Primary LanguageJupyter Notebook


Titanic Exploratory Data Analysis (EDA)

This project focuses on conducting data cleaning and exploratory data analysis (EDA) on the Titanic dataset.The Titanic dataset is a well-known dataset that provides insights into the demographics and survival rates of passengers aboard the Titanic.

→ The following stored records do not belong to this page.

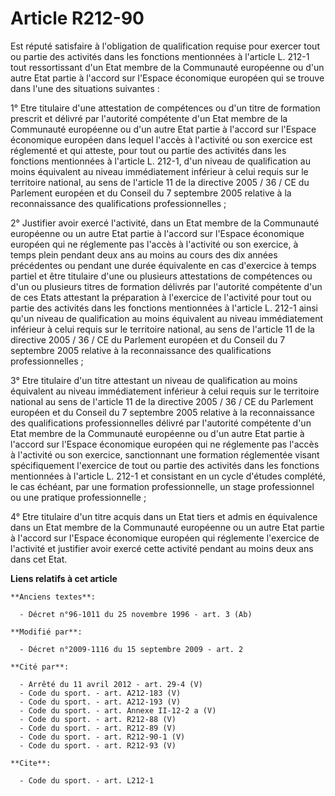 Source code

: # Article R212-90

Est réputé satisfaire à l'obligation de qualification requise pour exercer tout ou partie des activités dans les fonctions
mentionnées à l'article L. 212-1 tout ressortissant d'un Etat membre de la Communauté européenne ou d'un autre Etat partie à
l'accord sur l'Espace économique européen qui se trouve dans l'une des situations suivantes : 

1° Etre titulaire d'une attestation de compétences ou d'un titre de formation prescrit et délivré par l'autorité compétente
d'un Etat membre de la Communauté européenne ou d'un autre Etat partie à l'accord sur l'Espace économique européen dans
lequel l'accès à l'activité ou son exercice est réglementé et qui atteste, pour tout ou partie des activités dans les
fonctions mentionnées à l'article L. 212-1, d'un niveau de qualification au moins équivalent au niveau immédiatement
inférieur à celui requis sur le territoire national, au sens de l'article 11 de la directive 2005 / 36 / CE du Parlement
européen et du Conseil du 7 septembre 2005 relative à la reconnaissance des qualifications professionnelles ; 

2° Justifier avoir exercé l'activité, dans un Etat membre de la Communauté européenne ou un autre Etat partie à l'accord sur
l'Espace économique européen qui ne réglemente pas l'accès à l'activité ou son exercice, à temps plein pendant deux ans au
moins au cours des dix années précédentes ou pendant une durée équivalente en cas d'exercice à temps partiel et être
titulaire d'une ou plusieurs attestations de compétences ou d'un ou plusieurs titres de formation délivrés par l'autorité
compétente d'un de ces Etats attestant la préparation à l'exercice de l'activité pour tout ou partie des activités dans les
fonctions mentionnées à l'article L. 212-1 ainsi qu'un niveau de qualification au moins équivalent au niveau immédiatement
inférieur à celui requis sur le territoire national, au sens de l'article 11 de la directive 2005 / 36 / CE du Parlement
européen et du Conseil du 7 septembre 2005 relative à la reconnaissance des qualifications professionnelles ; 

3° Etre titulaire d'un titre attestant un niveau de qualification au moins équivalent au niveau immédiatement inférieur à
celui requis sur le territoire national au sens de l'article 11 de la directive 2005 / 36 / CE du Parlement européen et du
Conseil du 7 septembre 2005 relative à la reconnaissance des qualifications professionnelles délivré par l'autorité
compétente d'un Etat membre de la Communauté européenne ou d'un autre Etat partie à l'accord sur l'Espace économique européen
qui ne réglemente pas l'accès à l'activité ou son exercice, sanctionnant une formation réglementée visant spécifiquement
l'exercice de tout ou partie des activités dans les fonctions mentionnées à l'article L. 212-1 et consistant en un cycle
d'études complété, le cas échéant, par une formation professionnelle, un stage professionnel ou une pratique
professionnelle ; 

4° Etre titulaire d'un titre acquis dans un Etat tiers et admis en équivalence dans un Etat membre de la Communauté
européenne ou un autre Etat partie à l'accord sur l'Espace économique européen qui réglemente l'exercice de l'activité et
justifier avoir exercé cette activité pendant au moins deux ans dans cet Etat.

**Liens relatifs à cet article**

	**Anciens textes**:

	  - Décret n°96-1011 du 25 novembre 1996 - art. 3 (Ab)

	**Modifié par**:

	  - Décret n°2009-1116 du 15 septembre 2009 - art. 2

	**Cité par**:

	  - Arrêté du 11 avril 2012 - art. 29-4 (V)
	  - Code du sport. - art. A212-183 (V)
	  - Code du sport. - art. A212-193 (V)
	  - Code du sport. - art. Annexe II-12-2 a (V)
	  - Code du sport. - art. R212-88 (V)
	  - Code du sport. - art. R212-89 (V)
	  - Code du sport. - art. R212-90-1 (V)
	  - Code du sport. - art. R212-93 (V)

	**Cite**:

	  - Code du sport. - art. L212-1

The datasets is obtained from Kaggle: Titanic

The dataset contains 891 rows (entries) and 12 columns
The columns are:

PassengerId: Unique identifier for each passenger.
Survived: Binary variable indicating survival (1 = Survived, 0 = Did Not Survive).
Pclass: Ticket class (1st, 2nd, 3rd class).
Name: Passenger's name.
Sex: Gender of the passenger.
Age: Age of the passenger.
SibSp: Number of siblings/spouses aboard.
Parch: Number of parents/children aboard.
Ticket: Ticket number.
Fare: Passenger fare.
Cabin: Cabin number.
Embarked: Port of embarkation (C = Cherbourg, Q = Queenstown, S = Southampton)


Univariate Analysis

Univariate analysis is a data analysis technique that focuses on examining and describing the characteristics and distribution of a single variable in a dataset. In this project, I performed univariate analysis on various variables in the Titanic dataset, including:

  • Histograms for age distribution.
  • Bar plots for passenger class distribution.
  • Pie chart for survival rate.

Bivariate Analysis

Bivariate analysis explores relationships between two variables in the dataset. In this project,I investigate relationships such as:

  • Scatter plots for age vs. fare.
  • Bar plots comparing the number of survivors by passenger class.
  • Box plots comparing fares by passenger class.
  • Correlation heatmap between age and fare

Multivariate Analysis

Multivariate analysis extends the exploration to multiple variables simultaneously.I used techniques like parallel coordinates plots to visualize relationships between multiple variables and survival.

Insights and Conclusions

  • $59.4$ % of people did not survive while $40.6$ % percent survived.
  • There is a relatively smaller number of children (around 5-15 years old) and elderly passengers (above 60 years old) on the Titanic
  • Passengers in Class 1 had a higher chance of survival compared to those in Class 2 and Class 3. This suggests that the passenger class might have influenced the survival rate
  • Class 3 had the highest number of passengers but the lowest survival rate, indicating a potential class-based hierarchy in rescue efforts
  • Survived and Fare: There is a positive correlation between "Survived" and "Fare," suggesting that passengers who paid higher fares had a higher chance of survival.
  • Age vs. Survived: there might be a slight concentration of younger survivors.